Start of Block
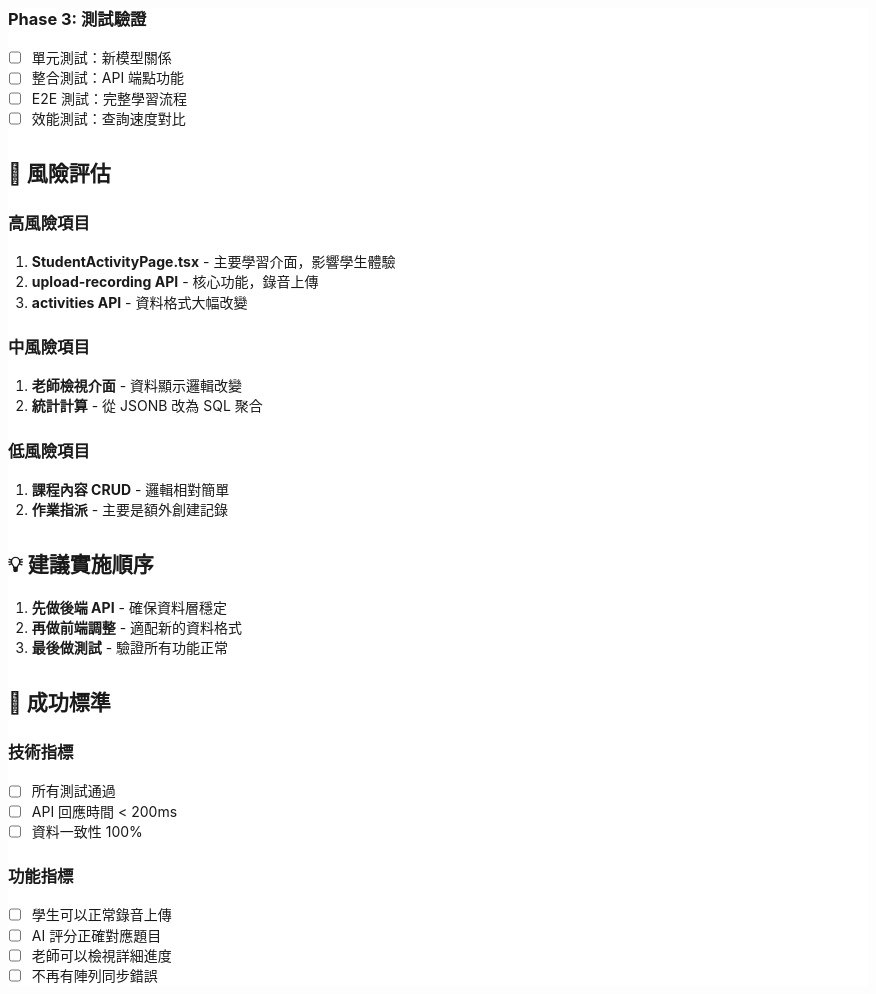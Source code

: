 ### **Phase 3: 測試驗證**
- [ ] 單元測試：新模型關係
- [ ] 整合測試：API 端點功能
- [ ] E2E 測試：完整學習流程
- [ ] 效能測試：查詢速度對比

## 🚨 風險評估

### **高風險項目**
1. **StudentActivityPage.tsx** - 主要學習介面，影響學生體驗
2. **upload-recording API** - 核心功能，錄音上傳
3. **activities API** - 資料格式大幅改變

### **中風險項目**
1. **老師檢視介面** - 資料顯示邏輯改變
2. **統計計算** - 從 JSONB 改為 SQL 聚合

### **低風險項目**
1. **課程內容 CRUD** - 邏輯相對簡單
2. **作業指派** - 主要是額外創建記錄

## 💡 建議實施順序

1. **先做後端 API** - 確保資料層穩定
2. **再做前端調整** - 適配新的資料格式
3. **最後做測試** - 驗證所有功能正常

## 🎯 成功標準

### **技術指標**
- [ ] 所有測試通過
- [ ] API 回應時間 < 200ms
- [ ] 資料一致性 100%

### **功能指標**
- [ ] 學生可以正常錄音上傳
- [ ] AI 評分正確對應題目
- [ ] 老師可以檢視詳細進度
- [ ] 不再有陣列同步錯誤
End of Block
What is expected ▸ Whatever the records hold apart from pictures should be repeated exactly.

Result of the task ▸
Source code

: ### **Phase 3: 測試驗證**
- [ ] 單元測試：新模型關係
- [ ] 整合測試：API 端點功能
- [ ] E2E 測試：完整學習流程
- [ ] 效能測試：查詢速度對比

## 🚨 風險評估

### **高風險項目**
1. **StudentActivityPage.tsx** - 主要學習介面，影響學生體驗
2. **upload-recording API** - 核心功能，錄音上傳
3. **activities API** - 資料格式大幅改變

### **中風險項目**
1. **老師檢視介面** - 資料顯示邏輯改變
2. **統計計算** - 從 JSONB 改為 SQL 聚合

### **低風險項目**
1. **課程內容 CRUD** - 邏輯相對簡單
2. **作業指派** - 主要是額外創建記錄

## 💡 建議實施順序

1. **先做後端 API** - 確保資料層穩定
2. **再做前端調整** - 適配新的資料格式
3. **最後做測試** - 驗證所有功能正常

## 🎯 成功標準

### **技術指標**
- [ ] 所有測試通過
- [ ] API 回應時間 < 200ms
- [ ] 資料一致性 100%

### **功能指標**
- [ ] 學生可以正常錄音上傳
- [ ] AI 評分正確對應題目
- [ ] 老師可以檢視詳細進度
- [ ] 不再有陣列同步錯誤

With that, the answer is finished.